** Information shown follows **

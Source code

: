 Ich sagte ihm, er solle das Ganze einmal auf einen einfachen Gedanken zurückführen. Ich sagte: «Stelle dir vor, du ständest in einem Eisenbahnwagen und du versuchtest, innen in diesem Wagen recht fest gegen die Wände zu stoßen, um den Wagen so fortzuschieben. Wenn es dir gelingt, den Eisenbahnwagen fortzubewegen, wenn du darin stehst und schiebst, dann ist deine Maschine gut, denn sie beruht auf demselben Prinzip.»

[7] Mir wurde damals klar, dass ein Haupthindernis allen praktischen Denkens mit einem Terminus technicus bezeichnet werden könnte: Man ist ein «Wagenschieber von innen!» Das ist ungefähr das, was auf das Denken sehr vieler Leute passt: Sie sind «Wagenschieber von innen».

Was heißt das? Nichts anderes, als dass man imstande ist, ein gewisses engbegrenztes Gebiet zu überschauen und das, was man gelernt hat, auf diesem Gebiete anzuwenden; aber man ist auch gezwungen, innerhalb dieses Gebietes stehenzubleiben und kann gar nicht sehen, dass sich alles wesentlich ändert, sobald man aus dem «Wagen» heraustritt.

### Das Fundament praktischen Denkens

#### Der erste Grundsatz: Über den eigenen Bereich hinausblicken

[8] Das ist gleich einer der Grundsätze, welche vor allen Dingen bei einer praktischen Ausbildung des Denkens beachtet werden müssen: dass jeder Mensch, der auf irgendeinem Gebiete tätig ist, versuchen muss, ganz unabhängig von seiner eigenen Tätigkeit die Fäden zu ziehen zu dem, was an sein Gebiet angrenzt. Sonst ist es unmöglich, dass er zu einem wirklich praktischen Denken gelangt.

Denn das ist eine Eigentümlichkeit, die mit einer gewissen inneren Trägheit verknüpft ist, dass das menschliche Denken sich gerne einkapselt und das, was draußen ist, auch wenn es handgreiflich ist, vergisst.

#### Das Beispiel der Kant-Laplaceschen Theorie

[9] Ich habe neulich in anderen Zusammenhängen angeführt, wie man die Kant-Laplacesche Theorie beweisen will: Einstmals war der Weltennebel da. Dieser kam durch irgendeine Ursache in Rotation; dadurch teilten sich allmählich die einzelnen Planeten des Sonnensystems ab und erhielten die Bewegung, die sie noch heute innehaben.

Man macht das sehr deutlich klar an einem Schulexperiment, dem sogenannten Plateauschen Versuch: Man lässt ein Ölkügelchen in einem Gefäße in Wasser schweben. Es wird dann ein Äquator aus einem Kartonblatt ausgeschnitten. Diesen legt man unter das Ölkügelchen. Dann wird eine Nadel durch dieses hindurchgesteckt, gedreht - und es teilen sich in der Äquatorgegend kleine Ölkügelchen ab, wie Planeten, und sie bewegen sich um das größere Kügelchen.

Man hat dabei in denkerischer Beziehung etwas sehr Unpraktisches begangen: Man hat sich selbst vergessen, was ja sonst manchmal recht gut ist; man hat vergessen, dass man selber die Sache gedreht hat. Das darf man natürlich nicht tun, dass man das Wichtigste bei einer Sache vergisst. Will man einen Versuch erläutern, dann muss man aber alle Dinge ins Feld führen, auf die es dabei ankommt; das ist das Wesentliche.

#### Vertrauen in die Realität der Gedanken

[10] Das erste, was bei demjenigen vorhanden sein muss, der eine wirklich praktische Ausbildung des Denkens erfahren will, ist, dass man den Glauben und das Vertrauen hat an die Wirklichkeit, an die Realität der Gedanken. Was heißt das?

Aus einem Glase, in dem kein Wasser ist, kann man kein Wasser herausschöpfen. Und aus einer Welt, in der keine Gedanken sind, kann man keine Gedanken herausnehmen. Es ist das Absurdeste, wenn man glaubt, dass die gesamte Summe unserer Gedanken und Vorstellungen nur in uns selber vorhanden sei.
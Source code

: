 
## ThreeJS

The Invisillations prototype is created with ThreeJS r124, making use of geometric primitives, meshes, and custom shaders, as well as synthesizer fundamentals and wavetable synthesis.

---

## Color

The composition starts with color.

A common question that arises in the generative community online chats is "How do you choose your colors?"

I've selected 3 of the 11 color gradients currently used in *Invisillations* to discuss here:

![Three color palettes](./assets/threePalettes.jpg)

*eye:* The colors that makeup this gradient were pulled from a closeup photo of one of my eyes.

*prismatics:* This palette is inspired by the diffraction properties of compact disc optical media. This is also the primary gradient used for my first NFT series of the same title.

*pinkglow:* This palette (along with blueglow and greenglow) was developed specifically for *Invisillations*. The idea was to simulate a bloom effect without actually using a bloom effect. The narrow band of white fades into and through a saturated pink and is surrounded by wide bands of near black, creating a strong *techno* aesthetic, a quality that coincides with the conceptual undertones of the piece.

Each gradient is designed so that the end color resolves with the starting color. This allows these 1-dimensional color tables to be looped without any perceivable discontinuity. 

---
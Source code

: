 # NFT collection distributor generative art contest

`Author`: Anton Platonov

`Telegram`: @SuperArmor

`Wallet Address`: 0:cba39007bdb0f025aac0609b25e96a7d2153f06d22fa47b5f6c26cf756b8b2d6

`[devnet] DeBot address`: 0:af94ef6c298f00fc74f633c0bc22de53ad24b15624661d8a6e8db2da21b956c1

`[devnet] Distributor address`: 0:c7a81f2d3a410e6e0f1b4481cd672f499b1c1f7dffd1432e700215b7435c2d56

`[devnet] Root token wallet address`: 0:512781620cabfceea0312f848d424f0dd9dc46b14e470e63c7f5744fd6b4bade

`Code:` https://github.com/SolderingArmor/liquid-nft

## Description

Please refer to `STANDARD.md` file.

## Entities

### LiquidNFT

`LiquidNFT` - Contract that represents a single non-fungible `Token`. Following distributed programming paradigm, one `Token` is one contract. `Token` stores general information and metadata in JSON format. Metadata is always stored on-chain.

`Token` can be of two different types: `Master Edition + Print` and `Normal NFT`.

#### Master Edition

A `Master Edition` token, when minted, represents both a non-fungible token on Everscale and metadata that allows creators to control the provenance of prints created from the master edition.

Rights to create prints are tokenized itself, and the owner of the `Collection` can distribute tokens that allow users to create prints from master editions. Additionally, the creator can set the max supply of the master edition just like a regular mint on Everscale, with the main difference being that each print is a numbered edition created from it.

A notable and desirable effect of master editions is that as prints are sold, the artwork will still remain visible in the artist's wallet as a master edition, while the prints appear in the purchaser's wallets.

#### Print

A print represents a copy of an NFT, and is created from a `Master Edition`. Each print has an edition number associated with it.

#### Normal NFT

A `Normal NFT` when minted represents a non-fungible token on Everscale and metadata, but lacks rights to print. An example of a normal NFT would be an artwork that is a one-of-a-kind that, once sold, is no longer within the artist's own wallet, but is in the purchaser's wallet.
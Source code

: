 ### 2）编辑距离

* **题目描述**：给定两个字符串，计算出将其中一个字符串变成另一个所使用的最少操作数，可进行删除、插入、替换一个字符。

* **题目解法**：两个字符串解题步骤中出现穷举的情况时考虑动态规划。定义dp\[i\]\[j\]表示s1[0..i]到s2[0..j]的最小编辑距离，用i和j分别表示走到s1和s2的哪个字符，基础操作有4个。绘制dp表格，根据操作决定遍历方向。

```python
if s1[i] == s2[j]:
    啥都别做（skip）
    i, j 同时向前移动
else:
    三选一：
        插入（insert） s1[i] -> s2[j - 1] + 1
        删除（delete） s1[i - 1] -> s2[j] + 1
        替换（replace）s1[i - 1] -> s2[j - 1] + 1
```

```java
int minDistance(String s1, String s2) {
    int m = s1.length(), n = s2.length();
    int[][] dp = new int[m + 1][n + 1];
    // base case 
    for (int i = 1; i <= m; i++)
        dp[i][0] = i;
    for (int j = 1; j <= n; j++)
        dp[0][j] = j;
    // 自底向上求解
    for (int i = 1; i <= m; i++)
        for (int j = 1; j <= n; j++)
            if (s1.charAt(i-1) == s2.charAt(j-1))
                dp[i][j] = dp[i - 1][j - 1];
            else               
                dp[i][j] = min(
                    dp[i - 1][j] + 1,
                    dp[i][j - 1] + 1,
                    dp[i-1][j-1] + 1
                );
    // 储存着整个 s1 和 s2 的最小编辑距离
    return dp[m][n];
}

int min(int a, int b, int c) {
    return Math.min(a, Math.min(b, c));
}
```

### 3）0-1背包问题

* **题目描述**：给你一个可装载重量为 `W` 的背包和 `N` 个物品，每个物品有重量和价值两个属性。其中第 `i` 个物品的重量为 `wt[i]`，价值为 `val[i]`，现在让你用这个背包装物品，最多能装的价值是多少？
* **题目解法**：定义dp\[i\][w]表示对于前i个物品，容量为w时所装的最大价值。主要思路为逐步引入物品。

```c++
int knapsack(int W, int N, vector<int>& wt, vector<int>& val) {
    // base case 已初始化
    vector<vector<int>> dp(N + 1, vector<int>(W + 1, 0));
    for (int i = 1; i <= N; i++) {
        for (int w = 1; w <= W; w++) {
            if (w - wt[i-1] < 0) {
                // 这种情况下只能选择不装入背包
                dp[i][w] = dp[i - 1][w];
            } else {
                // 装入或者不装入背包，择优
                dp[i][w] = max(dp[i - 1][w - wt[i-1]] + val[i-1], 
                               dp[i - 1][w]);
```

** End of Information shown **

Exercise prompt |
Each line that holds the string "定义dp" is to be copied from the entries above.

Problem solution |
* **题目解法**：两个字符串解题步骤中出现穷举的情况时考虑动态规划。定义dp\[i\]\[j\]表示s1[0..i]到s2[0..j]的最小编辑距离，用i和j分别表示走到s1和s2的哪个字符，基础操作有4个。绘制dp表格，根据操作决定遍历方向。
* **题目解法**：定义dp\[i\][w]表示对于前i个物品，容量为w时所装的最大价值。主要思路为逐步引入物品。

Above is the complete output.